** Dataset follows **

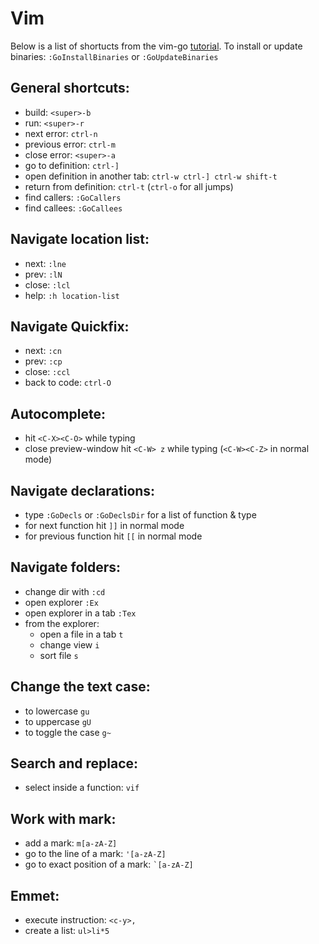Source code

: # Vim

Below is a list of shortucts from the vim-go [tutorial](https://github.com/fatih/vim-go-tutorial).
To install or update binaries: `:GoInstallBinaries` or `:GoUpdateBinaries`

## General shortcuts:

- build: `<super>-b`
- run: `<super>-r`
- next error: `ctrl-n`
- previous error: `ctrl-m`
- close error: `<super>-a`
- go to definition: `ctrl-]`
- open definition in another tab: `ctrl-w ctrl-] ctrl-w shift-t`
- return from definition: `ctrl-t` (`ctrl-o` for all jumps)
- find callers: `:GoCallers`
- find callees: `:GoCallees`

## Navigate location list:

- next: `:lne`
- prev: `:lN`
- close: `:lcl`
- help: `:h location-list`

## Navigate Quickfix:

- next: `:cn`
- prev: `:cp`
- close: `:ccl`
- back to code: `ctrl-O`

## Autocomplete:

- hit `<C-X><C-O>` while typing
- close preview-window hit `<C-W> z` while typing (`<C-W><C-Z>` in normal mode)

## Navigate declarations:

- type `:GoDecls` or `:GoDeclsDir` for a list of function & type
- for next function hit `]]` in normal mode
- for previous function hit `[[` in normal mode

## Navigate folders:

- change dir with `:cd`
- open explorer `:Ex`
- open explorer in a tab `:Tex`
- from the explorer:
    - open a file in a tab `t`
    - change view `i`
    - sort file `s`

## Change the text case:

- to lowercase `gu`
- to uppercase `gU`
- to toggle the case `g~`

## Search and replace:

- select inside a function: `vif`

## Work with mark:

- add a mark: `m[a-zA-Z]`
- go to the line of a mark: `'[a-zA-Z]`
- go to exact position of a mark: `` `[a-zA-Z] ``

## Emmet:

- execute instruction: `<c-y>,`
- create a list: `ul>li*5`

** End of Dataset **

§ **What this task involves**
If an entry holds a picture, skip the picture and print the rest of the data exactly.

§ **Answer to this exercise**
Source code

: # Vim

Below is a list of shortucts from the vim-go [tutorial](https://github.com/fatih/vim-go-tutorial).
To install or update binaries: `:GoInstallBinaries` or `:GoUpdateBinaries`

## General shortcuts:

- build: `<super>-b`
- run: `<super>-r`
- next error: `ctrl-n`
- previous error: `ctrl-m`
- close error: `<super>-a`
- go to definition: `ctrl-]`
- open definition in another tab: `ctrl-w ctrl-] ctrl-w shift-t`
- return from definition: `ctrl-t` (`ctrl-o` for all jumps)
- find callers: `:GoCallers`
- find callees: `:GoCallees`

## Navigate location list:

- next: `:lne`
- prev: `:lN`
- close: `:lcl`
- help: `:h location-list`

## Navigate Quickfix:

- next: `:cn`
- prev: `:cp`
- close: `:ccl`
- back to code: `ctrl-O`

## Autocomplete:

- hit `<C-X><C-O>` while typing
- close preview-window hit `<C-W> z` while typing (`<C-W><C-Z>` in normal mode)

## Navigate declarations:

- type `:GoDecls` or `:GoDeclsDir` for a list of function & type
- for next function hit `]]` in normal mode
- for previous function hit `[[` in normal mode

## Navigate folders:

- change dir with `:cd`
- open explorer `:Ex`
- open explorer in a tab `:Tex`
- from the explorer:
    - open a file in a tab `t`
    - change view `i`
    - sort file `s`

## Change the text case:

- to lowercase `gu`
- to uppercase `gU`
- to toggle the case `g~`

## Search and replace:

- select inside a function: `vif`

## Work with mark:

- add a mark: `m[a-zA-Z]`
- go to the line of a mark: `'[a-zA-Z]`
- go to exact position of a mark: `` `[a-zA-Z] ``

## Emmet:

- execute instruction: `<c-y>,`
- create a list: `ul>li*5`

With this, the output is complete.